Example: If you try to match <tag1><tag2>Hello!
with <.*?>Hello!
, the regex will match
<tag1><tag2>Hello!
whereas <[^>]*>Hello!
will match
<tag2>Hello!
What most people fail to consider when approaching questions like this is what happens when the regex is unable to find a match. That's when the killer performance sinkholes are most likely to appear. For example, take Tim's example, where you're looking for something like <tag>Hello!
. Consider what happens with:
<.*?>Hello!
The regex engine finds a <
and it quickly finds a closing >
, but not >Hello!
. So the .*?
continues looking for a >
that is followed by Hello!
. If there isn't one, it will go all the way to the end of the document before it gives up. Then the regex engine resumes scanning until it finds another <
, and tries again. We already know how that's going to turn out, but the regex engine, typically, doesn't; it goes through the same rigamarole with every <
in the document.

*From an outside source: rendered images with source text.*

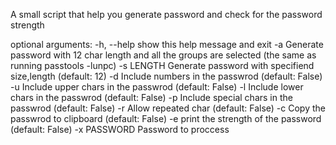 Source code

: A small script that help you generate password and check for the password strength

optional arguments:
  -h, --help   show this help message and exit
  -a           Generate password with 12 char length and all the groups are selected (the same as running passtools -lunpc)
  -s LENGTH    Generate password with specifiend size,length (default: 12)
  -d           Include numbers in the passwrod (default: False)
  -u           Include upper chars in the passwrod (default: False)
  -l           Include lower chars in the passwrod (default: False)
  -p           Include special chars in the passwrod (default: False)
  -r           Allow repeated char (default: False)
  -c           Copy the passwrod to clipboard (default: False)
  -e           print the strength of the password (default: False)
  -x PASSWORD  Password to proccess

Now consider the other regex:
<[^>]*>Hello!
As before, it quickly matches from the <
to the >
, but fails to match Hello!
. It will backtrack to the <
, then quit and start scanning for another <
. It will still check every <
like the first regex did, but it won't search all the way to the end of the document every time it finds one.
But it's even worse than that. If you think about it, .*?
is effectively equivalent to a negative lookahead. It's saying "Before consuming the next character, make sure the remainder of the regex can't match at this position." In other words,
/<.*?>Hello!/
...is equivalent to:
/<(?:(?!>Hello!).)*(?:>Hello!|\z(*FAIL))/
So at every position you're performing, not just a normal match attempt, but a much more expensive lookahead. (It's at least twice as costly, because the lookahead has to scan at least one character, then the .
goes ahead and consumes a character.)
((*FAIL)
is one of Perl's backtracking-control verbs (also supported in PHP). |\z(*FAIL)
means "or reach the end of the document and give up".)
Finally, there's another advantage of the negated-character-class approach. While it doesn't (as @Bart pointed out) act like the quantifier is possessive, there's nothing to stop you from making it possessive, if your flavor supports it:
/<[^>]*+>Hello!/
...or wrap it in an atomic group:
/(?><[^>]*>)Hello!/
Not only will these regexes never backtrack unnecessarily, they don't have to save the state information that makes backtracking possible.